Because childhood cancer is relatively rare, arising in 1 out of 285 children between birth and age 20 years, a pediatrician may diagnose a single case in the course of a career. Furthermore, the symptoms that eventually lead to a diagnosis of childhood cancer are frequently nonspecific. Children may have pain, pallor, decreased energy, unexplained bruising, and vomiting. These common presenting complaints to a pediatrician are most often due to a normal developmental process like growing or teething, or a comparatively innocent childhood ailment such as a self-limited viral illness, and many children who are ultimately diagnosed with cancer have been followed expectantly with a working diagnosis of viral illness for days to weeks. Abdominal distention caused by organomegaly is sometimes misdiagnosed as profound constipation by pediatricians unused to feeling enlarged viscera. In almost all cases, these provisional diagnoses on the way toward a discovery of childhood cancer do not alter the prognosis of the cancer or the approach to its treatment. However, parents frequently feel that they were not listened to and that the seriousness of their child’s condition was dismissed. This can lead to a fracture of the relationship with their child’s pediatrician at a time when the family feels most vulnerable and in need of support. Emerging from this limbo period, children and families benefit from learning what is known about their child’s cancer, how confident clinicians are in that knowledge, and what can be done to help their child. This is conveyed in one or more conversations sometimes described as the “Day One Talk.”
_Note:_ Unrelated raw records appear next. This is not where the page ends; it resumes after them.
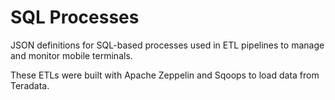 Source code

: # SQL Processes

JSON definitions for SQL-based processes used in ETL pipelines to manage and monitor mobile terminals.

These ETLs were built with Apache Zeppelin and Sqoops to load data from Teradata.

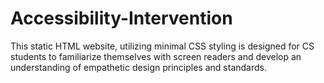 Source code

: # Accessibility-Intervention
This static HTML website, utilizing minimal CSS styling is designed for CS students to familiarize themselves with screen readers and develop an understanding of empathetic design principles and standards.
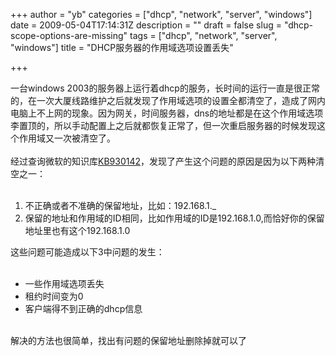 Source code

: +++
author = "yb"
categories = ["dhcp", "network", "server", "windows"]
date = 2009-05-04T17:14:31Z
description = ""
draft = false
slug = "dhcp-scope-options-are-missing"
tags = ["dhcp", "network", "server", "windows"]
title = "DHCP服务器的作用域选项设置丢失"

+++


一台windows 2003的服务器上运行着dhcp的服务，长时间的运行一直是很正常的，在一次大厦线路维护之后就发现了作用域选项的设置全都清空了，造成了网内电脑上不上网的现象。因为网关，时间服务器，dns的地址都是在这个作用域选项李置顶的，所以手动配置上之后就都恢复正常了，但一次重启服务器的时候发现这个作用域又一次被清空了。<br /><br />经过查询微软的知识库<a href="http://support.microsoft.com/kb/930142">KB930142</a>，发现了产生这个问题的原因是因为以下两种清空之一：<br /><br /><ol><li>不正确或者不准确的保留地址，比如：192.168.1._</li><li>保留的地址和作用域的ID相同，比如作用域的ID是192.168.1.0,而恰好你的保留地址里也有这个192.168.1.0</li></ol>

<!--more-->
这些问题可能造成以下3中问题的发生：<br /><br /><ul><li>一些作用域选项丢失</li><li>租约时间变为0</li><li>客户端得不到正确的dhcp信息</li></ul><br />解决的方法也很简单，找出有问题的保留地址删除掉就可以了<br /><br /><br />

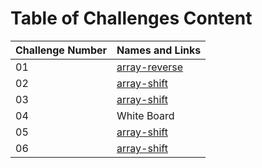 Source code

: # Table of Challenges Content

| Challenge Number | Names and Links                                                                                                                             |
| ---------------- | ------------------------------------------------------------------------------------------------------------------------------------------- |
| 01               | [array-reverse](https://github.com/mohammed-khamees/data-structures-and-algorithms/blob/main/javascript/code-challenges401/arrayReverse)    |
| 02               | [array-shift](https://github.com/mohammed-khamees/data-structures-and-algorithms/blob/main/javascript/code-challenges401/array-shift)       |
| 03               | [array-shift](https://github.com/mohammed-khamees/data-structures-and-algorithms/blob/main/javascript/code-challenges401/arrayBinarySearch) |
| 04               | White Board                                                                                                                                 |
| 05               | [array-shift](https://github.com/mohammed-khamees/data-structures-and-algorithms/blob/main/javascript/code-challenges401/linked-list)       |
| 06               | [array-shift](https://github.com/mohammed-khamees/data-structures-and-algorithms/blob/main/javascript/code-challenges401/linked-list)       |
Psychosocial Trajectories Following a Diagnosis of Pediatric Cancer

Psychological distress is prevalent in the several weeks following a diagnosis of pediatric cancer. For most children, intensive cancer-directed treatment will begin within hours to days of arriving at a diagnosis. The diagnosis and initiation of treatment produce a sudden shift in the child’s day-to-day reality and identity. The child’s family and community are also affected. The entire family’s routine may need to be reworked, particularly if a parent will be stepping away from work and if there are siblings. Families are thus faced concurrently with learning about the child’s cancer and making decisions for the child’s care while attempting to refit their previous lives to accommodate the new routines around their child’s cancer treatment. Thus psychosocial assessment and provision of psychosocial support are crucial components of care in the diagnostic and early treatment phases of the illness trajectory. Psychosocial assessment may benefit from the use of structured instruments as well as cardinal questions that elicit hopes and worries.